MINDLAB READING

This page is created to be the (temporary?) main information page of the MIND lab reading group. Contents in our reading group can be any old or new (but interesting or important to many members) research works.

เนื้อหา

1 Plan
2 Date and Time
3 May 11, 2007: Mixture Models and EM algorithm
4 May 18, 2007: Finite Markov Chains
5 May 25, 2007: Monte Carlo Methods
- 5.1 Introduction to Monte Carlo
- 5.2 prerequisite
6 June 1, 2007: Continue from previous meetings
7 June 8, 2007: Least Square Method and Beyonds
8 Useful Materials
9 Interesting papers (please VOTE)
- 9.1 Classics Works
- 9.2 Today's hot topics

Plan

First NOTE that, although there will be a leader in a reading group, a reading group is NOT a talk. A leader might be the one who is most familiar with the selected topic, but he/she does not necessarily know everything. In order to keep a reading group survive, everyone should try quite hard to understand the selected material so that the discussions in a reading group will be fruitful.

For the first 2-3 week, Jung will take the lead. He will cover three topics which are frequently mentioned in literatures and he is most familiar with.

After that, if it successes, we hope that we can continue the process and change the leader week by week. The leader should have time at least 2 weeks to read the topic.

Date and Time

At this moment, I plan to arrange the reading group in every friday afternoon, no more than two hours (1pm - 3pm), but let us talk for more convenient dates and times.

May 11, 2007: Mixture Models and EM algorithm

Bishop's PRML book

This topic is a nice introduction for Bayesian paradigm in machine learning. After this meeting, we should be able to answer the following questions:

What is the Bayesian machine learning paradigm?

The Bayes equation

Why being Bayesian is a good idea? What are advantages of the Bayesian paradigm over the classical paradigm?

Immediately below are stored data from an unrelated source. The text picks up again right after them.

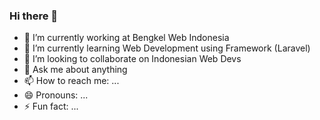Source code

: ### Hi there 👋



- 🔭 I’m currently working at Bengkel Web Indonesia
- 🌱 I’m currently learning Web Development using Framework (Laravel)
- 👯 I’m looking to collaborate on Indonesian Web Devs
- 💬 Ask me about anything
- 📫 How to reach me: ...
- 😄 Pronouns: ...
- ⚡ Fun fact: ...

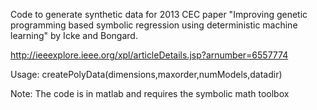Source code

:Code to generate synthetic data for 2013 CEC paper "Improving genetic programming based symbolic regression using deterministic machine learning" by Icke and Bongard.

 http://ieeexplore.ieee.org/xpl/articleDetails.jsp?arnumber=6557774

Usage:
createPolyData(dimensions,maxorder,numModels,datadir)

Note: The code is in matlab and requires the symbolic math toolbox
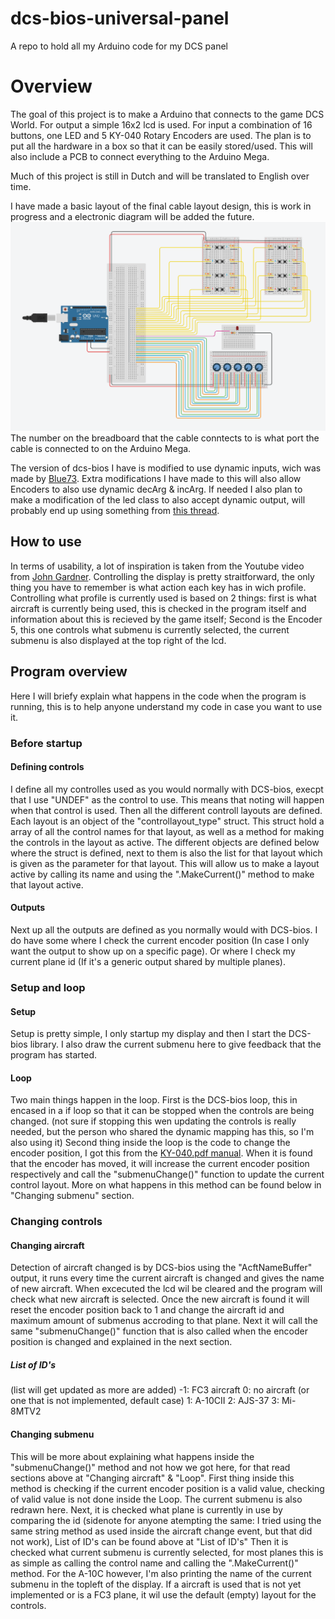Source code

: # dcs-bios-universal-panel
A repo to hold all my Arduino code for my DCS panel


# Overview
The goal of this project is to make a Arduino that connects to the game DCS World.
For output a simple 16x2 lcd is used.
For input a combination of 16 buttons, one LED and 5 KY-040 Rotary Encoders are used.
The plan is to put all the hardware in a box so that it can be easily stored/used. This will also include a PCB to connect everything to the Arduino Mega.

Much of this project is still in Dutch and will be translated to English over time.

I have made a basic layout of the final cable layout design, this is work in progress and a electronic diagram will be added the future.
![Image of Arduino circuit layout](https://raw.githubusercontent.com/EwoutHeb/dcs-bios-universal-panel/main/commpanel%20LCD/PinSchema.png)
The number on the breadboard that the cable conntects to is what port the cable is connected to on the Arduino Mega.

The version of dcs-bios I have is modified to use dynamic inputs, wich was made by [Blue73](https://forum.dcs.world/topic/197601-dcs-bios-dynamic-mapping-based-on-aircraft-type-code/). Extra modifications I have made to this will also allow Encoders to also use dynamic decArg & incArg. If needed I also plan to make a modification of the led class to also accept dynamic output, will probably end up using something from [this thread](https://forum.dcs.world/topic/269903-dcs-bios-arduino-code-for-switching-between-modules/?tab=comments#comment-4645082).


## How to use
In terms of usability, a lot of inspiration is taken from the Youtube video from [John Gardner](https://www.youtube.com/watch?v=bt69aoobHJ8).
Controlling the display is pretty straitforward, the only thing you have to remember is what action each key has in wich profile.
Controlling what profile is currently used is based on 2 things: first is what aircraft is currently being used, this is checked in the program itself and information about this is recieved by the game itself; Second is the Encoder 5, this one controls what submenu is currently selected, the current submenu is also displayed at the top right of the lcd.


## Program overview
Here I will briefy explain what happens in the code when the program is running, this is to help anyone understand my code in case you want to use it.

### Before startup
#### Defining controls
I define all my controlles used as you would normally with DCS-bios, execpt that I use "UNDEF" as the control to use. This means that noting will happen when that control is used.
Then all the different controll layouts are defined. Each layout is an object of the "controllayout_type" struct.
This struct hold a array of all the control names for that layout, as well as a method for making the controls in the layout as active.
The different objects are defined below where the struct is defined, next to them is also the list for that layout which is given as the parameter for that layout.
This will allow us to make a layout active by calling its name and using the ".MakeCurrent()" method to make that layout active.

#### Outputs
Next up all the outputs are defined as you normally would with DCS-bios.
I do have some where I check the current encoder position (In case I only want the output to show up on a specific page).
Or where I check my current plane id (If it's a generic output shared by multiple planes).

### Setup and loop
#### Setup
Setup is pretty simple, I only startup my display and then I start the DCS-bios library.
I also draw the current submenu here to give feedback that the program has started.

#### Loop
Two main things happen in the loop.
First is the DCS-bios loop, this in encased in a if loop so that it can be stopped when the controls are being changed.
(not sure if stopping this wen updating the controls is really needed, but the person who shared the dynamic mapping has this, so I'm also using it)
Second thing inside the loop is the code to change the encoder position, I got this from the [KY-040.pdf manual](https://github.com/EwoutHeb/dcs-bios-universal-panel/blob/c262da30e797d89090e9da11cb41e517558865cc/commpanel%20LCD/KY-040%20manual.pdf).
When it is found that the encoder has moved, it will increase the current encoder position respectively and call the "submenuChange()" function to update the current control layout. More on what happens in this method can be found below in "Changing submenu" section.

### Changing controls
#### Changing aircraft
Detection of aircraft changed is by DCS-bios using the "AcftNameBuffer" output, it runs every time the current aircraft is changed and gives the name of new aircraft.
When excecuted the lcd wil be cleared and the program will check what new aircraft is selected. Once the new aircraft is found it will reset the encoder position back to 1 and change the aircraft id and maximum amount of submenus accroding to that plane.
Next it will call the same "submenuChange()" function that is also called when the encoder position is changed and explained in the next section.

##### List of ID's
(list will get updated as more are added)
-1: FC3 aircraft
 0: no aircraft (or one that is not implemented, default case)
 1: A-10CII
 2: AJS-37
 3: Mi-8MTV2

#### Changing submenu
This will be more about explaining what happens inside the "submenuChange()" method and not how we got here, for that read sections above at "Changing aircraft" & "Loop".
First thing inside this method is checking if the current encoder position is a valid value, checking of valid value is not done inside the Loop. The current submenu is also redrawn here.
Next, it is checked what plane is currently in use by comparing the id (sidenote for anyone atempting the same: I tried using the same string method as used inside the aircraft change event, but that did not work), List of ID's can be found above at "List of ID's"
Then it is checked what current submenu is currently selected, for most planes this is as simple as calling the control name and calling the ".MakeCurrent()" method.
For the A-10C however, I'm also printing the name of the current submenu in the topleft of the display.
If a aircraft is used that is not yet implemented or is a FC3 plane, it wil use the default (empty) layout for the controls.

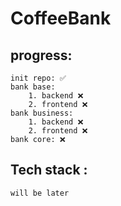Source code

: # CoffeeBank 

## progress:
    init repo: ✅
    bank base:
        1. backend ❌
        2. frontend ❌
    bank business: 
        1. backend ❌
        2. frontend ❌
    bank core: ❌

## Tech stack : 
    will be later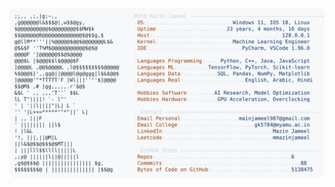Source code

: <picture>
  <source srcset="https://raw.githubusercontent.com/mmazinjameel/mmazinjameel/main/dark_mode.svg?v=1742587834" media="(prefers-color-scheme: dark)">
  <img src="https://raw.githubusercontent.com/mmazinjameel/mmazinjameel/main/light_mode.svg?v=1742587834">
</picture>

It is intuitive, easy to understand (but might not easy to do)
It can solve the model selection problem

How can we train the learner in Bayesian paradigm?

This talk illustrates one Bayesian toolkit: the EM algorithm.

What is Ockham's razor? Does it make sense?

To Bayesian philosophy, we show a reasonable solution of related problem: what is the best parameter space given a data?.

Main paper

Chris Bishop's PRML book chapter 9. ( I have one copy left; anyone who do not have this book please feel free to borrow me)

Supplementary

David Mackay's book chapters 2 (prerequisite), 20 and 22 get it here
Zoubin Ghahramani's slide lecture1 lecture2 lecture3 (DO NOT read PCA and FA)
Chris Bishop's slide click (DO NOT read variational inference)

Prerequisite

In order to understand how EM work, we have to understand a bit on Information entropy, the Jensen's inequality and Kullback-Leibler divergence. So please take a look at its properties before reading group: David Mackay's book chapter 2 is a very good introduction.

May 18, 2007: Finite Markov Chains

David Mackay's ground-breaking book click

Last meeting illustrated one way to do Bayesian inference: the EM algorithm. However, it can give us only the maximum likelihood of the parameter which is not we exactly want in Bayesian inference. What we want in Bayesian inference is called marginalization (an inference based on averaging over all parameters). Normally, it is a real pain to calculate marginalization. Hence, our goal is to find a general Bayesian toolkit that can practically compute marginalization. Two most famous methods are (1) Monte Carlo sampling and (2) variational inference.

We want to cover Monte Carlo sampling but before that the notion of Markov chains is important.

In this meeting, we will see the class of ergodic Markov chains, the stationary distribution of an ergodic Markov chain, the detailed balance condition and a brilliant proof technique, namely, coupling.

Main Material

Eric Vigoda's lecture click.

Prerequisite

~~Mainly we require a fairly good knowledge on linear algebra E.g. pp. 347-358 of this book.~~

You should know what is the eigen-decomposition of a matrix, or in other words a diagonalization.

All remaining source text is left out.